Fighting Uncertainty with Gradients: Offline Reinforcement Learning via Diffusion Score Matching


H.J. Terry Suh, Glen Chou*, Hongkai Dai*, Lujie Yang*, Abhishek Gupta, Russ Tedrake

*the three authors contributed equally

Abstract

Gradient-based methods enable efficient search capabilities in high dimensions. However, in order to apply them effectively in offline optimization paradigms such as offline Reinforcement Learning (RL) or Imitation Learning (IL), we require a more careful consideration of how uncertainty estimation interplays with first-order methods that attempt to minimize them. We study smoothed distance to data as an uncertainty metric, and claim that it has two beneficial properties: (i) it is stably convergent to data when minimized with gradient-based methods, and (ii) allows us to analyze model bias with Lipschitz constants. As distance to data can be expensive to compute online, we consider settings where we need amortize this computation. Instead of learning the distance however, we propose to learn the gradients of distance, as many first-order optimizers only requires access to gradients.
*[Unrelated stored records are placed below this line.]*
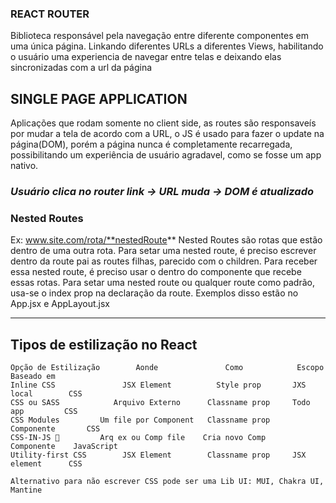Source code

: ### REACT ROUTER

Biblioteca responsável pela navegação entre diferente componentes em uma única página. Linkando diferentes URLs a diferentes Views, habilitando o usuário uma experiencia de navegar entre telas e deixando elas sincronizadas com a url da página

## SINGLE PAGE APPLICATION

Aplicações que rodam somente no client side, as routes são responsaveís por mudar a tela de acordo com a URL, o JS é usado para fazer o update na página(DOM), porém a página nunca é completamente recarregada, possibilitando um experiência de usuário agradavel, como se fosse um app nativo.

### _Usuário clica no router link -> URL muda -> DOM é atualizado_

### Nested Routes

Ex: www.site.com/rota/**nestedRoute**
Nested Routes são rotas que estão dentro de uma outra rota. Para setar uma nested route, é preciso escrever dentro da route pai as routes filhas, parecido com o children. Para receber essa nested route, é preciso usar o <Outlet/> dentro do componente que recebe essas rotas. Para setar uma nested route ou qualquer route como padrão, usa-se o index prop na declaração da route.
Exemplos disso estão no App.jsx e AppLayout.jsx

<hr/>

## Tipos de estilização no React

    Opção de Estilização        Aonde               Como            Escopo       Baseado em
    Inline CSS               JSX Element          Style prop       JXS local        CSS
    CSS ou SASS            Arquivo Externo      Classname prop     Todo app         CSS
    CSS Modules         Um file por Component   Classname prop     Componente       CSS
    CSS-IN-JS 💅         Arq ex ou Comp file    Cria novo Comp     Componente    JavaScript
    Utility-first CSS        JSX Element        Classname prop     JSX element      CSS

    Alternativo para não escrever CSS pode ser uma Lib UI: MUI, Chakra UI, Mantine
We show these gradients can be efficiently learned with score-matching techniques by leveraging the equivalence between distance to data and data likelihood. Using this insight, we propose Score-Guided Planning (SGP), a planning algorithm for offline RL that utilizes score-matching to enable first-order planning in high-dimensional problems, where zeroth-order methods were unable to scale, and ensembles were unable to overcome local minima.